Footprints Through the Snow is the second solo studio album released by Antony Harding under the name of ANT, released in 2006 on Homesleep Records.

==Track listing==
1. "When Your Heart Breaks (Into Many Little Pieces)" – 2:23
2. "In Your Dreams" – 3:15
3. "Slipped Away" – 3:43
4. "She'll Be Home Soon" – 3:20
5. "Spent Too Long Walking With No Heart to Follow" – 4:00
6. "This Goodbye Kiss" – 4:57
7. "Look How Time Flies" – 2:42
8. "Those Memories" – 3:51
9. "Change With the Season" – 4:59
10. "Up Sticks and Go" – 3:59
11. "Haven't You Got Anywhere Left You Can Run To?" – 2:59
12. "We Didn't Move a Muscle" – 4:12
13. "Heading Home" – 4:17
14. "She'll Be Home Soon (demo)" - 3:20 (bonus track - China only)

==About==
The studio album Footprints Through The Snow was recorded & mixed by Giacomo Fiorenza at the Alpha Dept Studio in Bologna Italy over 8 hot days (with no air conditioning) in August & September 2004 with additional recording by Francesco Donadello & Matteo Agostinelli.

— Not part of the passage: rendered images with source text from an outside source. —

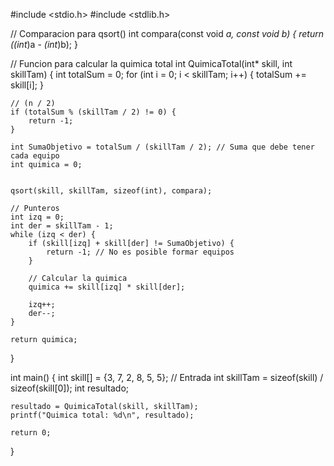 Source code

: #include <stdio.h>
#include <stdlib.h>

// Comparacion para qsort()
int compara(const void *a, const void *b) {
    return (*(int*)a - *(int*)b);
}

// Funcion para calcular la quimica total
int QuimicaTotal(int* skill, int skillTam) {
    int totalSum = 0;
    for (int i = 0; i < skillTam; i++) {
        totalSum += skill[i];
    }

    // (n / 2)
    if (totalSum % (skillTam / 2) != 0) {
        return -1;
    }
    
    int SumaObjetivo = totalSum / (skillTam / 2); // Suma que debe tener cada equipo
    int quimica = 0;


    qsort(skill, skillTam, sizeof(int), compara);

    // Punteros
    int izq = 0; 
    int der = skillTam - 1;
    while (izq < der) {
        if (skill[izq] + skill[der] != SumaObjetivo) {
            return -1; // No es posible formar equipos
        }
        
        // Calcular la quimica
        quimica += skill[izq] * skill[der];

        izq++;
        der--;
    }

    return quimica;
}


int main() {
    int skill[] = {3, 7, 2, 8, 5, 5}; // Entrada
    int skillTam = sizeof(skill) / sizeof(skill[0]);
    int resultado;

    resultado = QuimicaTotal(skill, skillTam);
    printf("Quimica total: %d\n", resultado);

    return 0;
}
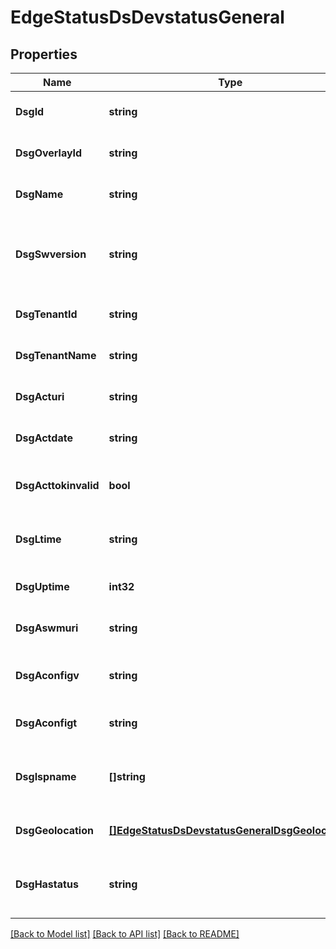 # EdgeStatusDsDevstatusGeneral

## Properties
Name | Type | Description | Notes
------------ | ------------- | ------------- | -------------
**DsgId** | **string** | Id of this site | [optional] [default to null]
**DsgOverlayId** | **string** | IP address of overlay | [optional] [default to null]
**DsgName** | **string** | Name of this edge | [optional] [default to null]
**DsgSwversion** | **string** | Version of the software (Display version) running on this edge. | [optional] [default to null]
**DsgTenantId** | **string** | Id of the tenant | [optional] [default to null]
**DsgTenantName** | **string** | Name of the tenant | [optional] [default to null]
**DsgActuri** | **string** | Activation URI of this edge | [optional] [default to null]
**DsgActdate** | **string** | Time of activation | [optional] [default to null]
**DsgActtokinvalid** | **bool** | The device activation token has expired | [optional] [default to false]
**DsgLtime** | **string** | Edge time and date in local time zone | [optional] [default to null]
**DsgUptime** | **int32** | Edge uptime in seconds | [optional] [default to null]
**DsgAswmuri** | **string** | URI of the software manifest | [optional] [default to null]
**DsgAconfigv** | **string** | Status of the applied configuration version | [optional] [default to null]
**DsgAconfigt** | **string** | Applied configuration version | [optional] [default to null]
**DsgIspname** | **[]string** | Name of the ISPs to which the WAN public ip belongs | [optional] [default to null]
**DsgGeolocation** | [**[]EdgeStatusDsDevstatusGeneralDsgGeolocation**](EdgeStatus_ds_devstatus_general_dsg_geolocation.md) |  | [optional] [default to null]
**DsgHastatus** | **string** | Status of the edge device when it is part of an HA pair | [optional] [default to null]

[[Back to Model list]](../README.md#documentation-for-models) [[Back to API list]](../README.md#documentation-for-api-endpoints) [[Back to README]](../README.md)

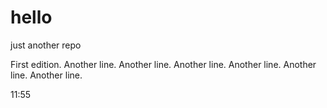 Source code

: # hello
just another repo

First edition. 
Another line.
Another line.
Another line.
Another line.
Another line.
Another line.

11:55
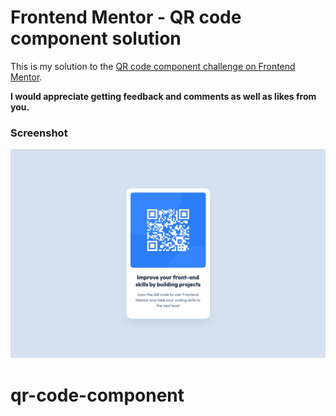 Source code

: # Frontend Mentor - QR code component solution

This is my solution to the [QR code component challenge on Frontend Mentor](https://www.frontendmentor.io/challenges/qr-code-component-iux_sIO_H).

**I would appreciate getting feedback and comments as well as likes from you.**

### Screenshot
![](./assets/screenshots/screenshot.png)
# qr-code-component
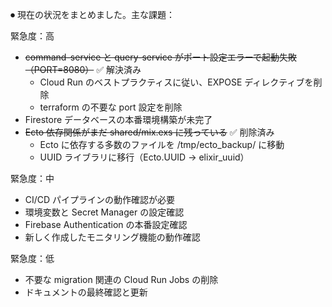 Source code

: ⏺ 現在の状況をまとめました。主な課題：

緊急度：高

- ~~command-service と query-service がポート設定エラーで起動失敗（PORT=8080）~~ ✅ 解決済み
  - Cloud Run のベストプラクティスに従い、EXPOSE ディレクティブを削除
  - terraform の不要な port 設定を削除
- Firestore データベースの本番環境構築が未完了
- ~~Ecto 依存関係がまだ shared/mix.exs に残っている~~ ✅ 削除済み
  - Ecto に依存する多数のファイルを /tmp/ecto_backup/ に移動
  - UUID ライブラリに移行（Ecto.UUID → elixir_uuid）

緊急度：中

- CI/CD パイプラインの動作確認が必要
- 環境変数と Secret Manager の設定確認
- Firebase Authentication の本番設定確認
- 新しく作成したモニタリング機能の動作確認

緊急度：低

- 不要な migration 関連の Cloud Run Jobs の削除
- ドキュメントの最終確認と更新
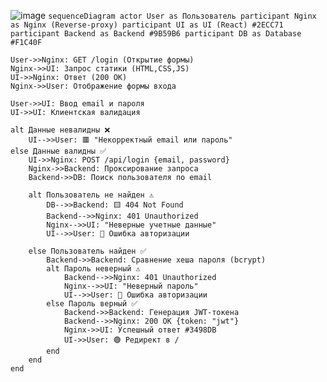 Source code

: ![image](https://github.com/user-attachments/assets/af03d893-c5be-42cf-a7b2-686e57bf1445)
`sequenceDiagram
    actor User as Пользователь
    participant Nginx as Nginx (Reverse-proxy)
    participant UI as UI (React) #2ECC71
    participant Backend as Backend #9B59B6
    participant DB as Database #F1C40F`



    User->>Nginx: GET /login (Открытие формы)
    Nginx->>UI: Запрос статики (HTML,CSS,JS) 
    UI->>Nginx: Ответ (200 OK) 
    Nginx->>User: Отображение формы входа 

    User->>UI: Ввод email и пароля
    UI->>UI: Клиентская валидация

    alt Данные невалидны ❌
        UI-->>User: 🟥 "Некорректный email или пароль" 
    else Данные валидны ✅
        UI->>Nginx: POST /api/login {email, password} 
        Nginx->>Backend: Проксирование запроса 
        Backend->>DB: Поиск пользователя по email 

        alt Пользователь не найден ⚠️
            DB-->>Backend: 🟨 404 Not Found 
            Backend-->>Nginx: 401 Unauthorized 
            Nginx-->>UI: "Неверные учетные данные" 
            UI-->>User: 🔴 Ошибка авторизации 

        else Пользователь найден ✅
            Backend->>Backend: Сравнение хеша пароля (bcrypt) 
            alt Пароль неверный ⚠️
                Backend-->>Nginx: 401 Unauthorized 
                Nginx-->>UI: "Неверный пароль" 
                UI-->>User: 🔴 Ошибка авторизации 
            else Пароль верный ✅
                Backend->>Backend: Генерация JWT-токена 
                Backend-->>Nginx: 200 OK {token: "jwt"} 
                Nginx->>UI: Успешный ответ #3498DB
                UI->>User: 🟢 Редирект в / 
            end
        end
    end





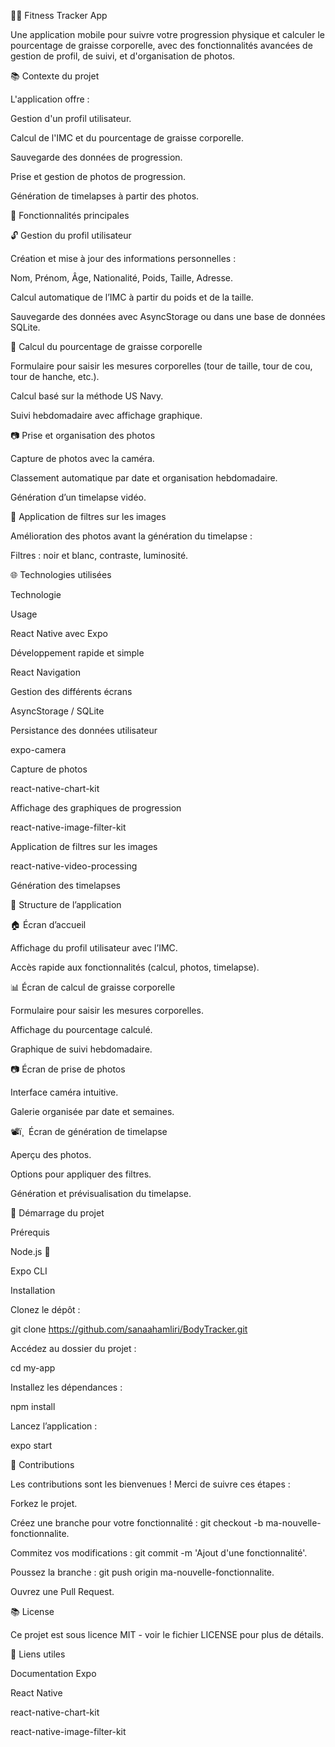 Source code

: 🏋️‍♂️ Fitness Tracker App

Une application mobile pour suivre votre progression physique et calculer le pourcentage de graisse corporelle, avec des fonctionnalités avancées de gestion de profil, de suivi, et d'organisation de photos.

📚 Contexte du projet

L'application offre :

Gestion d'un profil utilisateur.

Calcul de l'IMC et du pourcentage de graisse corporelle.

Sauvegarde des données de progression.

Prise et gestion de photos de progression.

Génération de timelapses à partir des photos.

🔧 Fonctionnalités principales

🔓 Gestion du profil utilisateur

Création et mise à jour des informations personnelles :

Nom, Prénom, Âge, Nationalité, Poids, Taille, Adresse.

Calcul automatique de l’IMC à partir du poids et de la taille.

Sauvegarde des données avec AsyncStorage ou dans une base de données SQLite.

🔄 Calcul du pourcentage de graisse corporelle

Formulaire pour saisir les mesures corporelles (tour de taille, tour de cou, tour de hanche, etc.).

Calcul basé sur la méthode US Navy.

Suivi hebdomadaire avec affichage graphique.

📷 Prise et organisation des photos

Capture de photos avec la caméra.

Classement automatique par date et organisation hebdomadaire.

Génération d’un timelapse vidéo.

🎨 Application de filtres sur les images

Amélioration des photos avant la génération du timelapse :

Filtres : noir et blanc, contraste, luminosité.

🌐 Technologies utilisées

Technologie

Usage

React Native avec Expo

Développement rapide et simple

React Navigation

Gestion des différents écrans

AsyncStorage / SQLite

Persistance des données utilisateur

expo-camera

Capture de photos

react-native-chart-kit

Affichage des graphiques de progression

react-native-image-filter-kit

Application de filtres sur les images

react-native-video-processing

Génération des timelapses

🌇 Structure de l’application

🏠 Écran d’accueil

Affichage du profil utilisateur avec l’IMC.

Accès rapide aux fonctionnalités (calcul, photos, timelapse).

📊 Écran de calcul de graisse corporelle

Formulaire pour saisir les mesures corporelles.

Affichage du pourcentage calculé.

Graphique de suivi hebdomadaire.

📷 Écran de prise de photos

Interface caméra intuitive.

Galerie organisée par date et semaines.

📽ï¸  Écran de génération de timelapse

Aperçu des photos.

Options pour appliquer des filtres.

Génération et prévisualisation du timelapse.

🚀 Démarrage du projet

Prérequis

Node.js 🚀

Expo CLI

Installation

Clonez le dépôt :

git clone https://github.com/sanaahamliri/BodyTracker.git

Accédez au dossier du projet :

cd my-app

Installez les dépendances :

npm install

Lancez l’application :

expo start

🔧 Contributions

Les contributions sont les bienvenues ! Merci de suivre ces étapes :

Forkez le projet.

Créez une branche pour votre fonctionnalité : git checkout -b ma-nouvelle-fonctionnalite.

Commitez vos modifications : git commit -m 'Ajout d'une fonctionnalité'.

Poussez la branche : git push origin ma-nouvelle-fonctionnalite.

Ouvrez une Pull Request.

📚 License

Ce projet est sous licence MIT - voir le fichier LICENSE pour plus de détails.

🔗 Liens utiles

Documentation Expo

React Native

react-native-chart-kit

react-native-image-filter-kit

It was mastered by Matteo Agostinelli at Alpha Dept Studio in May 2005. The album was released in Italy by Homesleep Records in January 2006 and in Europe in February 2006. It was licensed & re-released by Avant Garden Records in December 2006 in Taiwan and licensed & re-released by Pocket Records/Sounds Good in China in June 2011, with a bonus track and a colour lyric booklet.

==Musicians==
- Giacomo Fiorenza - bass guitar.
- Sean Newsham - bass guitar (9).
- Emanuele Reverberi - trumpet (9) & violin (3) (5).
- Antony Harding - vocals, nylon acoustic guitar, Wurlitzer piano, Eko steel acoustic guitar, Fender Rhodes piano, conga drums, clavinet, Baby Grand piano, maraca, Ludwig drum kit, Eko Panda 61 organ, Solina String Ensemble & Silvertone electric guitar.

==Press==
Tender little acoustic vignettes - ROCK MIDGETS.

Close your eyes and breathe it in - SUBBA CULTCHA.

Will make you warm on a winter night - PENNY BLACK MUSIC.

Walking home alone never sounded so desirable - SOUNDSXP.

Enough warmth to see you through to summer - IS THIS MUSIC?